INPUT FOR THIS TASK section start
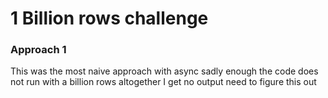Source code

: # 1 Billion rows challenge

### Approach 1  
This was the most naive approach with async sadly enough the code does not run with a billion rows altogether I get no output need to figure this out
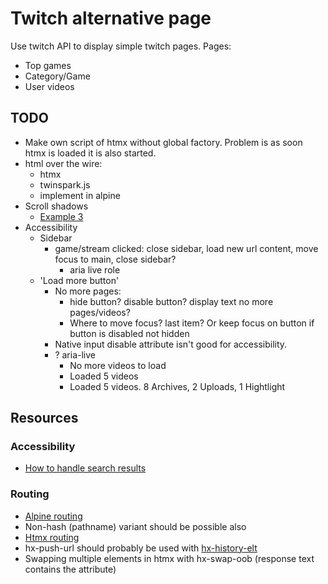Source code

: # Twitch alternative page
Use twitch API to display simple twitch pages.
Pages:
* Top games
* Category/Game
* User videos


## TODO
* Make own script of htmx without global factory. Problem is as soon htmx is loaded it is also started.
* html over the wire:
  * htmx
  * twinspark.js
  * implement in alpine
* Scroll shadows
  * [Example 3](https://codepen.io/chris22smith/pen/OJMrWgb)
* Accessibility
  * Sidebar
    * game/stream clicked: close sidebar, load new url content, move focus to main, close sidebar?
      * aria live role
  * 'Load more button'
    * No more pages:
      * hide button? disable button? display text no more pages/videos?
      * Where to move focus? last item? Or keep focus on button if button is disabled not hidden
    * Native input disable attribute isn't good for accessibility.
    * ? aria-live
      * No more videos to load
      * Loaded 5 videos
      * Loaded 5 videos. 8 Archives, 2 Uploads, 1 Hightlight


## Resources

### Accessibility
* [How to handle search results](https://www.sajari.com/blog/wcag-compliance-guide)

### Routing
* [Alpine routing](https://github.com/alpinejs/alpine/issues/306#issuecomment-627400322)
* Non-hash (pathname) variant should be possible also
* [Htmx routing](https://htmx.org/attributes/hx-push-url/)
* hx-push-url should probably be used with [hx-history-elt](https://htmx.org/attributes/hx-history-elt/)
* Swapping multiple elements in htmx with hx-swap-oob (response text contains the attribute)

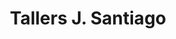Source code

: ---
title: "Tallers J. Santiago"
url: /lleida/tallers-j-santiago/
shop: reparación de automóviles
---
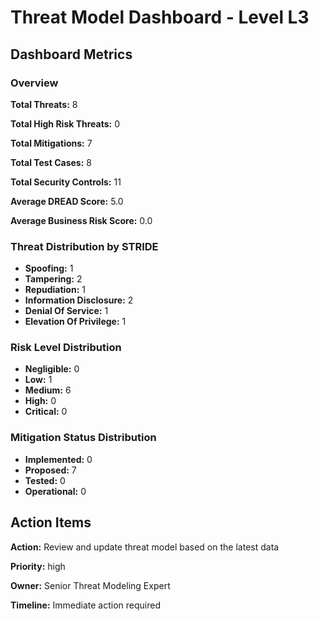 # Threat Model Dashboard - Level L3 

## Dashboard Metrics

### Overview

**Total Threats:** 8

**Total High Risk Threats:** 0

**Total Mitigations:** 7

**Total Test Cases:** 8

**Total Security Controls:** 11

**Average DREAD Score:** 5.0

**Average Business Risk Score:** 0.0

### Threat Distribution by STRIDE

- **Spoofing:** 1
- **Tampering:** 2
- **Repudiation:** 1
- **Information Disclosure:** 2
- **Denial Of Service:** 1
- **Elevation Of Privilege:** 1

### Risk Level Distribution

- **Negligible:** 0
- **Low:** 1
- **Medium:** 6
- **High:** 0
- **Critical:** 0

### Mitigation Status Distribution

- **Implemented:** 0
- **Proposed:** 7
- **Tested:** 0
- **Operational:** 0

## Action Items

**Action:** Review and update threat model based on the latest data

**Priority:** high

**Owner:** Senior Threat Modeling Expert

**Timeline:** Immediate action required

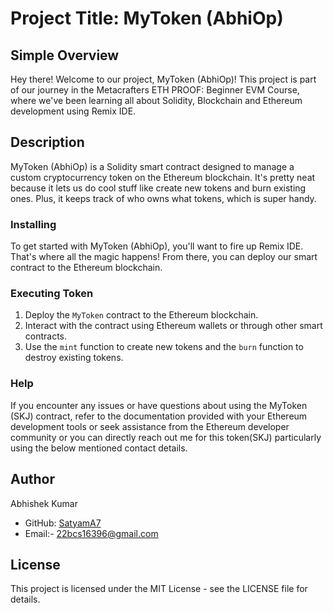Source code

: # Project Title: MyToken (AbhiOp)

## Simple Overview

Hey there! Welcome to our project, MyToken (AbhiOp)! This project is part of our journey in the Metacrafters ETH PROOF: Beginner EVM Course, where we've been learning all about Solidity, Blockchain and Ethereum development using Remix IDE.

## Description

MyToken (AbhiOp) is a Solidity smart contract designed to manage a custom cryptocurrency token on the Ethereum blockchain. It's pretty neat because it lets us do cool stuff like create new tokens and burn existing ones. Plus, it keeps track of who owns what tokens, which is super handy.

### Installing
To get started with MyToken (AbhiOp), you'll want to fire up Remix IDE. That's where all the magic happens! From there, you can deploy our smart contract to the Ethereum blockchain.

### Executing Token

1. Deploy the `MyToken` contract to the Ethereum blockchain.
2. Interact with the contract using Ethereum wallets or through other smart contracts.
3. Use the `mint` function to create new tokens and the `burn` function to destroy existing tokens.

### Help

If you encounter any issues or have questions about using the MyToken (SKJ) contract, refer to the documentation provided with your Ethereum development tools or seek assistance from the Ethereum developer community or you can directly reach out me for this token(SKJ) particularly using the below mentioned contact details.

## Author

Abhishek Kumar
  - GitHub: [SatyamA7](https://github.com/theabhi18)
  - Email:- 22bcs16396@gmail.com

## License

This project is licensed under the MIT License - see the LICENSE file for details.
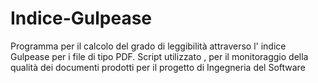 # Indice-Gulpease
Programma per il calcolo del grado di leggibilità attraverso l' indice Gulpease per i file di tipo PDF. Script utilizzato , per il monitoraggio della qualità dei documenti prodotti per il progetto di Ingegneria del Software
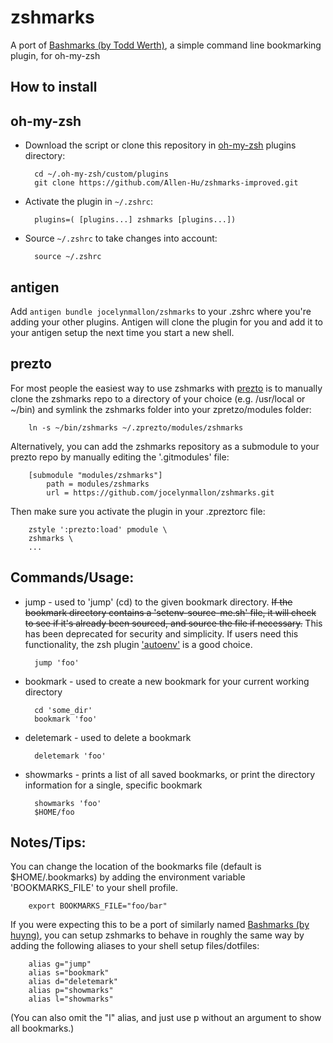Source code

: zshmarks
========

A port of [Bashmarks (by Todd Werth)](https://github.com/twerth/bashmarks), a simple command line bookmarking plugin, for oh-my-zsh

How to install
--------------

oh-my-zsh
---------
* Download the script or clone this repository in [oh-my-zsh](http://github.com/robbyrussell/oh-my-zsh) plugins directory:

        cd ~/.oh-my-zsh/custom/plugins
        git clone https://github.com/Allen-Hu/zshmarks-improved.git

* Activate the plugin in `~/.zshrc`:

        plugins=( [plugins...] zshmarks [plugins...])

* Source `~/.zshrc`  to take changes into account:

        source ~/.zshrc

antigen
-------
Add `antigen bundle jocelynmallon/zshmarks` to your .zshrc where you're adding your other plugins. Antigen will clone the plugin for you and add it to your antigen setup the next time you start a new shell.

prezto
------
For most people the easiest way to use zshmarks with [prezto](https://github.com/sorin-ionescu/prezto) is to manually clone the zshmarks repo to a directory of your choice (e.g. /usr/local or ~/bin) and symlink the zshmarks folder into your zpretzo/modules folder:

        ln -s ~/bin/zshmarks ~/.zprezto/modules/zshmarks

Alternatively, you can add the zshmarks repository as a submodule to your prezto repo by manually editing the '.gitmodules' file:

        [submodule "modules/zshmarks"]
        	path = modules/zshmarks
        	url = https://github.com/jocelynmallon/zshmarks.git

Then make sure you activate the plugin in your .zpreztorc file:

        zstyle ':prezto:load' pmodule \
        zshmarks \
        ...

Commands/Usage:
------

* jump - used to 'jump' (cd) to the given bookmark directory. ~~If the bookmark directory contains a 'setenv-source-me.sh' file, it will check to see if it's already been sourced, and source the file if necessary.~~ This has been deprecated for security and simplicity. If users need this functionality, the zsh plugin ['autoenv'](https://github.com/horosgrisa/autoenv) is a good choice.

        jump 'foo'

* bookmark - used to create a new bookmark for your current working directory

        cd 'some_dir'
        bookmark 'foo'

* deletemark - used to delete a bookmark

        deletemark 'foo'

* showmarks - prints a list of all saved bookmarks, or print the directory information for a single, specific bookmark

        showmarks 'foo'
        $HOME/foo

Notes/Tips:
-----------

You can change the location of the bookmarks file (default is $HOME/.bookmarks) by adding the environment variable 'BOOKMARKS_FILE' to your shell profile.

        export BOOKMARKS_FILE="foo/bar"

If you were expecting this to be a port of similarly named [Bashmarks (by huyng)](https://github.com/huyng/bashmarks), you can setup zshmarks to behave in roughly the same way by adding the following aliases to your shell setup files/dotfiles:

        alias g="jump"
        alias s="bookmark"
        alias d="deletemark"
        alias p="showmarks"
        alias l="showmarks"

(You can also omit the "l" alias, and just use p without an argument to show all  bookmarks.)
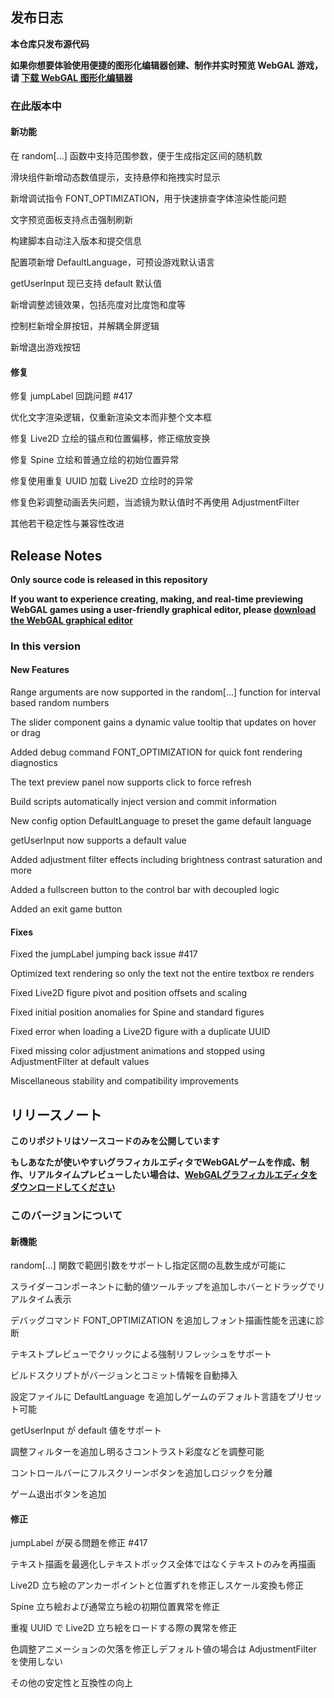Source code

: ## 发布日志

**本仓库只发布源代码**

**如果你想要体验使用便捷的图形化编辑器创建、制作并实时预览 WebGAL 游戏，请 [下载 WebGAL 图形化编辑器](https://github.com/MakinoharaShoko/WebGAL_Terre/releases)**

### 在此版本中

#### 新功能

在 random[...] 函数中支持范围参数，便于生成指定区间的随机数

滑块组件新增动态数值提示，支持悬停和拖拽实时显示

新增调试指令 FONT_OPTIMIZATION，用于快速排查字体渲染性能问题

文字预览面板支持点击强制刷新

构建脚本自动注入版本和提交信息

配置项新增 DefaultLanguage，可预设游戏默认语言

getUserInput 现已支持 default 默认值

新增调整滤镜效果，包括亮度对比度饱和度等

控制栏新增全屏按钮，并解耦全屏逻辑

新增退出游戏按钮

#### 修复

修复 jumpLabel 回跳问题 #417

优化文字渲染逻辑，仅重新渲染文本而非整个文本框

修复 Live2D 立绘的锚点和位置偏移，修正缩放变换

修复 Spine 立绘和普通立绘的初始位置异常

修复使用重复 UUID 加载 Live2D 立绘时的异常

修复色彩调整动画丢失问题，当滤镜为默认值时不再使用 AdjustmentFilter

其他若干稳定性与兼容性改进



<!-- English Translation -->
## Release Notes

**Only source code is released in this repository**

**If you want to experience creating, making, and real-time previewing WebGAL games using a user-friendly graphical editor, please [download the WebGAL graphical editor](https://github.com/MakinoharaShoko/WebGAL_Terre/releases)**

### In this version

#### New Features

Range arguments are now supported in the random[...] function for interval based random numbers

The slider component gains a dynamic value tooltip that updates on hover or drag

Added debug command FONT_OPTIMIZATION for quick font rendering diagnostics

The text preview panel now supports click to force refresh

Build scripts automatically inject version and commit information

New config option DefaultLanguage to preset the game default language

getUserInput now supports a default value

Added adjustment filter effects including brightness contrast saturation and more

Added a fullscreen button to the control bar with decoupled logic

Added an exit game button

#### Fixes

Fixed the jumpLabel jumping back issue #417

Optimized text rendering so only the text not the entire textbox re renders

Fixed Live2D figure pivot and position offsets and scaling

Fixed initial position anomalies for Spine and standard figures

Fixed error when loading a Live2D figure with a duplicate UUID

Fixed missing color adjustment animations and stopped using AdjustmentFilter at default values

Miscellaneous stability and compatibility improvements



<!-- Japanese Translation -->
## リリースノート

**このリポジトリはソースコードのみを公開しています**

**もしあなたが使いやすいグラフィカルエディタでWebGALゲームを作成、制作、リアルタイムプレビューしたい場合は、[WebGALグラフィカルエディタをダウンロードしてください](https://github.com/MakinoharaShoko/WebGAL_Terre/releases)**

### このバージョンについて

#### 新機能

random[...] 関数で範囲引数をサポートし指定区間の乱数生成が可能に

スライダーコンポーネントに動的値ツールチップを追加しホバーとドラッグでリアルタイム表示

デバッグコマンド FONT_OPTIMIZATION を追加しフォント描画性能を迅速に診断

テキストプレビューでクリックによる強制リフレッシュをサポート

ビルドスクリプトがバージョンとコミット情報を自動挿入

設定ファイルに DefaultLanguage を追加しゲームのデフォルト言語をプリセット可能

getUserInput が default 値をサポート

調整フィルターを追加し明るさコントラスト彩度などを調整可能

コントロールバーにフルスクリーンボタンを追加しロジックを分離

ゲーム退出ボタンを追加

#### 修正

jumpLabel が戻る問題を修正 #417

テキスト描画を最適化しテキストボックス全体ではなくテキストのみを再描画

Live2D 立ち絵のアンカーポイントと位置ずれを修正しスケール変換も修正

Spine 立ち絵および通常立ち絵の初期位置異常を修正

重複 UUID で Live2D 立ち絵をロードする際の異常を修正

色調整アニメーションの欠落を修正しデフォルト値の場合は AdjustmentFilter を使用しない

その他の安定性と互換性の向上
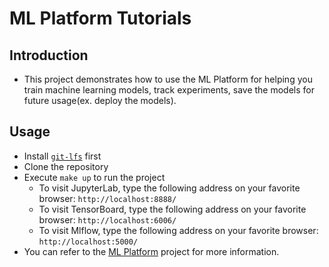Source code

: # ML Platform Tutorials

## Introduction

- This project demonstrates how to use the ML Platform for helping you train machine learning models, track experiments, save the models for future usage(ex. deploy the models).

## Usage

- Install [`git-lfs`](https://git-lfs.github.com/) first
- Clone the repository
- Execute `make up` to run the project
  - To visit JupyterLab, type the following address on your favorite browser: `http://localhost:8888/`
  - To visit TensorBoard, type the following address on your favorite browser: `http://localhost:6006/`
  - To visit Mlflow, type the following address on your favorite browser: `http://localhost:5000/`
- You can refer to the [ML Platform](https://github.com/cyyeh/ml-platform) project for more information.
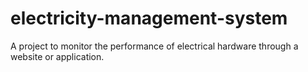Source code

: # electricity-management-system
A project to monitor the performance of electrical hardware through a website or application.
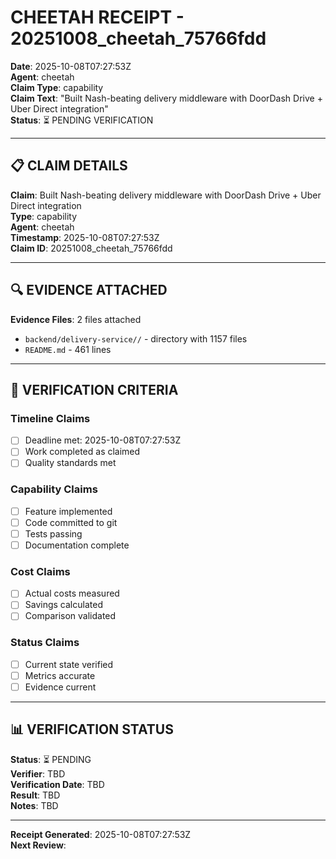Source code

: # CHEETAH RECEIPT - 20251008_cheetah_75766fdd

**Date**: 2025-10-08T07:27:53Z  
**Agent**: cheetah  
**Claim Type**: capability  
**Claim Text**: "Built Nash-beating delivery middleware with DoorDash Drive + Uber Direct integration"  
**Status**: ⏳ PENDING VERIFICATION

---

## 📋 CLAIM DETAILS

**Claim**: Built Nash-beating delivery middleware with DoorDash Drive + Uber Direct integration  
**Type**: capability  
**Agent**: cheetah  
**Timestamp**: 2025-10-08T07:27:53Z  
**Claim ID**: 20251008_cheetah_75766fdd

---

## 🔍 EVIDENCE ATTACHED

**Evidence Files**: 2 files attached

- `backend/delivery-service//` - directory with     1157 files
- `README.md` -      461 lines

---

## 🎯 VERIFICATION CRITERIA

### Timeline Claims

- [ ] Deadline met: 2025-10-08T07:27:53Z
- [ ] Work completed as claimed
- [ ] Quality standards met

### Capability Claims

- [ ] Feature implemented
- [ ] Code committed to git
- [ ] Tests passing
- [ ] Documentation complete

### Cost Claims

- [ ] Actual costs measured
- [ ] Savings calculated
- [ ] Comparison validated

### Status Claims

- [ ] Current state verified
- [ ] Metrics accurate
- [ ] Evidence current

---

## 📊 VERIFICATION STATUS

**Status**: ⏳ PENDING  
**Verifier**: TBD  
**Verification Date**: TBD  
**Result**: TBD  
**Notes**: TBD

---

**Receipt Generated**: 2025-10-08T07:27:53Z  
**Next Review**:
INPUT FOR THIS TASK section end
WHAT YOU NEED TO DO: Using the data above, repeat exactly the lines that begin at the line with "cd ~/.oh-my-zsh/custom/plugins" and end at the line with "You can change", both ends included.

TASK RESPONSE:
        cd ~/.oh-my-zsh/custom/plugins
        git clone https://github.com/Allen-Hu/zshmarks-improved.git

* Activate the plugin in `~/.zshrc`:

        plugins=( [plugins...] zshmarks [plugins...])

* Source `~/.zshrc`  to take changes into account:

        source ~/.zshrc

antigen
-------
Add `antigen bundle jocelynmallon/zshmarks` to your .zshrc where you're adding your other plugins. Antigen will clone the plugin for you and add it to your antigen setup the next time you start a new shell.

prezto
------
For most people the easiest way to use zshmarks with [prezto](https://github.com/sorin-ionescu/prezto) is to manually clone the zshmarks repo to a directory of your choice (e.g. /usr/local or ~/bin) and symlink the zshmarks folder into your zpretzo/modules folder:

        ln -s ~/bin/zshmarks ~/.zprezto/modules/zshmarks

Alternatively, you can add the zshmarks repository as a submodule to your prezto repo by manually editing the '.gitmodules' file:

        [submodule "modules/zshmarks"]
        	path = modules/zshmarks
        	url = https://github.com/jocelynmallon/zshmarks.git

Then make sure you activate the plugin in your .zpreztorc file:

        zstyle ':prezto:load' pmodule \
        zshmarks \
        ...

Commands/Usage:
------

* jump - used to 'jump' (cd) to the given bookmark directory. ~~If the bookmark directory contains a 'setenv-source-me.sh' file, it will check to see if it's already been sourced, and source the file if necessary.~~ This has been deprecated for security and simplicity. If users need this functionality, the zsh plugin ['autoenv'](https://github.com/horosgrisa/autoenv) is a good choice.

        jump 'foo'

* bookmark - used to create a new bookmark for your current working directory

        cd 'some_dir'
        bookmark 'foo'

* deletemark - used to delete a bookmark

        deletemark 'foo'

* showmarks - prints a list of all saved bookmarks, or print the directory information for a single, specific bookmark

        showmarks 'foo'
        $HOME/foo

Notes/Tips:
-----------

You can change the location of the bookmarks file (default is $HOME/.bookmarks) by adding the environment variable 'BOOKMARKS_FILE' to your shell profile.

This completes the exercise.